3.5. Potential novel early regulators of LS

We then wanted to identify genes within the BAG list that either regulate or are associated with LS. Li et al. generated a database of genes known to be associated with LS (LSD 3.0) (Li et al., 2020). Using VirtualPlant, we found a significant overlap between BAGs and the LSD 3.0 (p < .001). A total of 202 of the 398 BAGs (50.7%) were shared (Data File S4, Sheet 6). While some of these known LS‐associated BAGs might contribute to the coupling of LS to flowering time, we also wanted to find potential novel LS regulators. Kim et al completed a dark‐induced detached leaf senescence (DILS) RNA‐seq time‐series experiment with WT Col‐0 plants that we used to find genes that change expression during DILS (GSE99754) (Kim, Park, et al., 2018).

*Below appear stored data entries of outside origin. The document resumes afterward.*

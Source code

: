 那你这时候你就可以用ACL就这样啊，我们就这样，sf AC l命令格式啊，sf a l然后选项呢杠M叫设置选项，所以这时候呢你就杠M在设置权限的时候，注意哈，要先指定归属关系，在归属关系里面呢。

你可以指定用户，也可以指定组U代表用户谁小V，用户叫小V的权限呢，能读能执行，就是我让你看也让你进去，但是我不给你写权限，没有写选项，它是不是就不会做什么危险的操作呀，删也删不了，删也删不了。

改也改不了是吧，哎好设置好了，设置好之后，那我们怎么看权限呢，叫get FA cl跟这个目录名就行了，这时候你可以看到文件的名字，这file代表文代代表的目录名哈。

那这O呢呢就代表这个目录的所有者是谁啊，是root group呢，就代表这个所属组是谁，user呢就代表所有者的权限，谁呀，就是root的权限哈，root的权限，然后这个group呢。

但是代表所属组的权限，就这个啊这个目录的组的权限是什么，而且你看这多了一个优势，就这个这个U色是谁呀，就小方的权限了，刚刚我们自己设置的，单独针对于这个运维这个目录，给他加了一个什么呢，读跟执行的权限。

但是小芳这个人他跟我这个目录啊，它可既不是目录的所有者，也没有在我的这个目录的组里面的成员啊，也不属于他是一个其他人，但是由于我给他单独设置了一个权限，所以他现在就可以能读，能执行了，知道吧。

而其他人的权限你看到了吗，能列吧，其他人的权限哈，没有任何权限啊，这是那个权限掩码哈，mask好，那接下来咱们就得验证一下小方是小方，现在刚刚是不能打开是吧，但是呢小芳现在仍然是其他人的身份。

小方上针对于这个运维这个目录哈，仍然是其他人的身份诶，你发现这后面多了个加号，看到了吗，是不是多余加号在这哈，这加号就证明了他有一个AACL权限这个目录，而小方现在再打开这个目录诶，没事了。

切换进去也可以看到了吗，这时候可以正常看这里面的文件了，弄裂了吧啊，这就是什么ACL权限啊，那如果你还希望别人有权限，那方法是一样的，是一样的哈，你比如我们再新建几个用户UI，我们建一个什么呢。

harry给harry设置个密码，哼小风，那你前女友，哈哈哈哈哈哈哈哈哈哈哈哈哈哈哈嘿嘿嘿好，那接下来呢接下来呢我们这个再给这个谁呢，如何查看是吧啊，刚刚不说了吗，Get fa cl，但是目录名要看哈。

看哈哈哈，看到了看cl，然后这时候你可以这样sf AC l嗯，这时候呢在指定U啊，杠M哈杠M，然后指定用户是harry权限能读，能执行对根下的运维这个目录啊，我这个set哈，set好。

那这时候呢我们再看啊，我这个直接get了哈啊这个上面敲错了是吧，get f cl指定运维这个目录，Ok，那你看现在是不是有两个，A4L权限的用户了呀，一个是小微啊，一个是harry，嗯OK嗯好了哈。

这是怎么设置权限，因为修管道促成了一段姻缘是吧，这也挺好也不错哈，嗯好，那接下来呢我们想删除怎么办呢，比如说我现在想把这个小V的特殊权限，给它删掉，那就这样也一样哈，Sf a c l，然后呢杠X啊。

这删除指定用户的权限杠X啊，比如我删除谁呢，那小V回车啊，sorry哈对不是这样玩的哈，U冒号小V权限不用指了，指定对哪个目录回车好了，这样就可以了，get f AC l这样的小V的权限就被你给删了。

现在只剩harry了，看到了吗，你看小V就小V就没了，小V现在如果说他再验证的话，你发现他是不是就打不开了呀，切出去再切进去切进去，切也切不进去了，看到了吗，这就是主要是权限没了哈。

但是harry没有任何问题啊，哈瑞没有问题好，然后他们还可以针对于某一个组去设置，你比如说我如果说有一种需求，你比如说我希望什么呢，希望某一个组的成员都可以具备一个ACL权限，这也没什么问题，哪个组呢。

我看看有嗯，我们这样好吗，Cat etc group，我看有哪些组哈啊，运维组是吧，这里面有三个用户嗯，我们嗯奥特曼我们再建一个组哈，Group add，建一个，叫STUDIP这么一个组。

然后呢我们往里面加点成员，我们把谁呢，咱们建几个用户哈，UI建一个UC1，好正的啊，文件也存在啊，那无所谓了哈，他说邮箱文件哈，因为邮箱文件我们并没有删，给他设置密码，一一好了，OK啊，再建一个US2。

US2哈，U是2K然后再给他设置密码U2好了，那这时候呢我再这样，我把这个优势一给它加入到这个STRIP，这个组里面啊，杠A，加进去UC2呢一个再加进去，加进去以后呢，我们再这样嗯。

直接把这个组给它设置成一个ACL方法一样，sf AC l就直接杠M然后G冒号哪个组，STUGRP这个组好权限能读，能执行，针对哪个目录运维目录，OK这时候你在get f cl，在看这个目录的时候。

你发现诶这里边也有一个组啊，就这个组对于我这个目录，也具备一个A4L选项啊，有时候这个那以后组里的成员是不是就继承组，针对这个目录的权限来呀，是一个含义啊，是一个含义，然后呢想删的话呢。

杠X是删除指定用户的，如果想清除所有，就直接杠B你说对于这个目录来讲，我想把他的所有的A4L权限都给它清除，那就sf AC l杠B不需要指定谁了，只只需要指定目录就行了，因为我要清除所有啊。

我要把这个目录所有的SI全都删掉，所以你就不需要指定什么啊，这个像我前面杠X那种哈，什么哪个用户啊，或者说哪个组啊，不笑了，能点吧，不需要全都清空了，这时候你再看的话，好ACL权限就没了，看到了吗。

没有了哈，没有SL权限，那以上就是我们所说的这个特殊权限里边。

We compared gene expression from T0 (before dark treatment) and T3 (3 days into dark treatment) using DESeq2 with default parameters and standard cutoffs (p < .05, FDR < 0.05, and a log2‐fold change >2) (Data File S4, Sheet 7). T3 was chosen because gene expression changes at later time points in DILS are shared among different triggers of LS (age dependent versus. dark induced) (Guo & Gan, 2012).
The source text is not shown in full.